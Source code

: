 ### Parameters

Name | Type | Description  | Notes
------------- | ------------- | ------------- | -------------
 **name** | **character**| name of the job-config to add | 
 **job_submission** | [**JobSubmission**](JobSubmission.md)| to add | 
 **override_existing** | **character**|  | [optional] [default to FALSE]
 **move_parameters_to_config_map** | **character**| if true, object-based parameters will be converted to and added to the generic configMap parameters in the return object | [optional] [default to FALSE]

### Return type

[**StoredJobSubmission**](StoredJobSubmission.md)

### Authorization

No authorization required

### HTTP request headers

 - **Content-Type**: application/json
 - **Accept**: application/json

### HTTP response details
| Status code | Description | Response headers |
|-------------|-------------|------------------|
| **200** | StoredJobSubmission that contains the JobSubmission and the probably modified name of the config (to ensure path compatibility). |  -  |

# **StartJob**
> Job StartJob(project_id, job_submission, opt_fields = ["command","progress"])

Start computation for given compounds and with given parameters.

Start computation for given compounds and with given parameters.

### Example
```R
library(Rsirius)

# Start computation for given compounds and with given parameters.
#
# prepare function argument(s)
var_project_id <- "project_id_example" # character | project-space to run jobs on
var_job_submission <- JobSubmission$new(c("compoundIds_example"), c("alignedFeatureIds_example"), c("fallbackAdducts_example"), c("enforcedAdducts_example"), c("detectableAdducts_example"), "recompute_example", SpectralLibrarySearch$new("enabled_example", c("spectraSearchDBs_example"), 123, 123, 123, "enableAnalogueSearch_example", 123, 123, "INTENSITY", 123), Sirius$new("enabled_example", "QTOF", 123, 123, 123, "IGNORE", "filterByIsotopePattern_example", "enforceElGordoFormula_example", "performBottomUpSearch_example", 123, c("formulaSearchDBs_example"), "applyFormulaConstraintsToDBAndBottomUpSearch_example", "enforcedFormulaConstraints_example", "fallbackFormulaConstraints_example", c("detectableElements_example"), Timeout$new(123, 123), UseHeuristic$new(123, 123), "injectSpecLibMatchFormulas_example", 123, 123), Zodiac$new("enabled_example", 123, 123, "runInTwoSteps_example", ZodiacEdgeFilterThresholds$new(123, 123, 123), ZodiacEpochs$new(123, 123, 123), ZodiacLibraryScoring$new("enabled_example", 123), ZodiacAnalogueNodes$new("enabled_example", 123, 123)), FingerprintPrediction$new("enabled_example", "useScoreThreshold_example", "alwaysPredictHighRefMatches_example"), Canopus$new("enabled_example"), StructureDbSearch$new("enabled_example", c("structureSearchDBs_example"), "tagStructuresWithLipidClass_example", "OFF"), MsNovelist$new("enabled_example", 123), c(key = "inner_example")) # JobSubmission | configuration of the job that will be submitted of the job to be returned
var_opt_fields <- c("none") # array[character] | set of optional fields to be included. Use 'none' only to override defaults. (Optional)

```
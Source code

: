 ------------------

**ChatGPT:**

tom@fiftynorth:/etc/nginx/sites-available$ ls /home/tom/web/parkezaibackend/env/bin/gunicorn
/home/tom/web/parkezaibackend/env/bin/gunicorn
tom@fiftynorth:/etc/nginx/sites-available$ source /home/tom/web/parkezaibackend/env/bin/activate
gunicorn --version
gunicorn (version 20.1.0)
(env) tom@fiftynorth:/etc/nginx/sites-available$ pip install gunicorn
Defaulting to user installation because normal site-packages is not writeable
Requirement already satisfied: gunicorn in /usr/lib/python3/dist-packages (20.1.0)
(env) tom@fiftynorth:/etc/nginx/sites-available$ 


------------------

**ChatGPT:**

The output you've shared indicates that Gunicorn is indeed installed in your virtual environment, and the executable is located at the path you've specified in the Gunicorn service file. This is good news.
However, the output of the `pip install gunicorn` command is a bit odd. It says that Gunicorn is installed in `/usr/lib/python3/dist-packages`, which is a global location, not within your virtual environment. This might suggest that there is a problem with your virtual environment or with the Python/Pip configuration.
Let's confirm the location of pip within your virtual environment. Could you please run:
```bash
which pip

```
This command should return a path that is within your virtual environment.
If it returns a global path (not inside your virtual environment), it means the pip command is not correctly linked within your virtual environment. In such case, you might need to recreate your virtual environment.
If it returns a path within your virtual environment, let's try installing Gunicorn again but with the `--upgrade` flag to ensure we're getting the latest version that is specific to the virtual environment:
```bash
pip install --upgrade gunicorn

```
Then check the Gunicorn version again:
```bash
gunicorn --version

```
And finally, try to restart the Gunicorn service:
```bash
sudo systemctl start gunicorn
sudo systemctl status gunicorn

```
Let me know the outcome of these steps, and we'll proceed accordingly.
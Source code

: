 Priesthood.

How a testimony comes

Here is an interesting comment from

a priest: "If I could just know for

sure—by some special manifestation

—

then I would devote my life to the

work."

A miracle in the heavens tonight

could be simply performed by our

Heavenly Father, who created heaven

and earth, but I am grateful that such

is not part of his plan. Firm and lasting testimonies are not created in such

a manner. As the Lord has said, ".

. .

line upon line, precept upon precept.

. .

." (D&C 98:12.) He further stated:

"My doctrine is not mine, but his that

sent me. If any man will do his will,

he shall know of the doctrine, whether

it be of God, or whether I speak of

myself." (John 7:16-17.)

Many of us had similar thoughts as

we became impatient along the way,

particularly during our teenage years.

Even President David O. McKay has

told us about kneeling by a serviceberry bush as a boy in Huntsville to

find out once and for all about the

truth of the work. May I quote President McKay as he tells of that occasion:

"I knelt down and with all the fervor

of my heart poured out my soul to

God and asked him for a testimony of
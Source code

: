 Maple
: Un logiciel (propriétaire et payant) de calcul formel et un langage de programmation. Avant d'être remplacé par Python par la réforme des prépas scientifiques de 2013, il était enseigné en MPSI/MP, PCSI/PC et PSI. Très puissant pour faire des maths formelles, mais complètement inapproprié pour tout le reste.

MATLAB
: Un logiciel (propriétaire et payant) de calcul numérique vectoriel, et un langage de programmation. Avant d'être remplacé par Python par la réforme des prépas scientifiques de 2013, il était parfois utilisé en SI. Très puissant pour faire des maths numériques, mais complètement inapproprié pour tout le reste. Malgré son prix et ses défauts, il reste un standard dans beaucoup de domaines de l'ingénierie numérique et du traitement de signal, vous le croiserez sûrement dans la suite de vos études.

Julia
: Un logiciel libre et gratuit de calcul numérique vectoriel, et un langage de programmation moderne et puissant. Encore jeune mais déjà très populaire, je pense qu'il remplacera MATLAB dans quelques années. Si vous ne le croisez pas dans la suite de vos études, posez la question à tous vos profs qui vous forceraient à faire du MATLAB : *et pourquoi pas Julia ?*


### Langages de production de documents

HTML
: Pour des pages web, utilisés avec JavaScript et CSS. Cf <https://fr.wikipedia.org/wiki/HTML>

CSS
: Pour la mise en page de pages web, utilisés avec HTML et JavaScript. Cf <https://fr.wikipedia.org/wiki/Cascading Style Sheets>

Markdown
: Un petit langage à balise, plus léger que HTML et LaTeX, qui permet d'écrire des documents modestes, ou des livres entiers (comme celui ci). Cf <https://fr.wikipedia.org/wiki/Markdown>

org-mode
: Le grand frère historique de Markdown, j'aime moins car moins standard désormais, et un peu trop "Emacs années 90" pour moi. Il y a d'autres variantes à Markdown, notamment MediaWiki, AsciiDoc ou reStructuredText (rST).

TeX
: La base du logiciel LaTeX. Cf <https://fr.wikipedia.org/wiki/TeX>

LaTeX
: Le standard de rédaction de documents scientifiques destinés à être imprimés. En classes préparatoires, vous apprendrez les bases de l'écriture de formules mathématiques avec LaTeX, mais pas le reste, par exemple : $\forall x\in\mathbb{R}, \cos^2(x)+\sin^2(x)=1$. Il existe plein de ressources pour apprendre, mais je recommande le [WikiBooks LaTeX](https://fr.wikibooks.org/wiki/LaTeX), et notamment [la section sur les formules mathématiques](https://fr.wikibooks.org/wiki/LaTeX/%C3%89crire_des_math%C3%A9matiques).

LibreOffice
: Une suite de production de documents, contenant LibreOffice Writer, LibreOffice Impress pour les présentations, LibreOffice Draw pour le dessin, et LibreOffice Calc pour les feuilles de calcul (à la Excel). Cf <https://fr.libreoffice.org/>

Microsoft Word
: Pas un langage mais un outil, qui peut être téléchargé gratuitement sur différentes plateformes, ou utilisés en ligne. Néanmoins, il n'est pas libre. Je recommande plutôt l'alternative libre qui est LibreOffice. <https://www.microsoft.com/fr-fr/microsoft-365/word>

▶ _Brief_
All that is wanted is a faithful reproduction of the line above with "Let's confirm the", the line with "This command should", and every line in between.

▶ _Exercise response_
Let's confirm the location of pip within your virtual environment. Could you please run:
```bash
which pip

```
This command should return a path that is within your virtual environment.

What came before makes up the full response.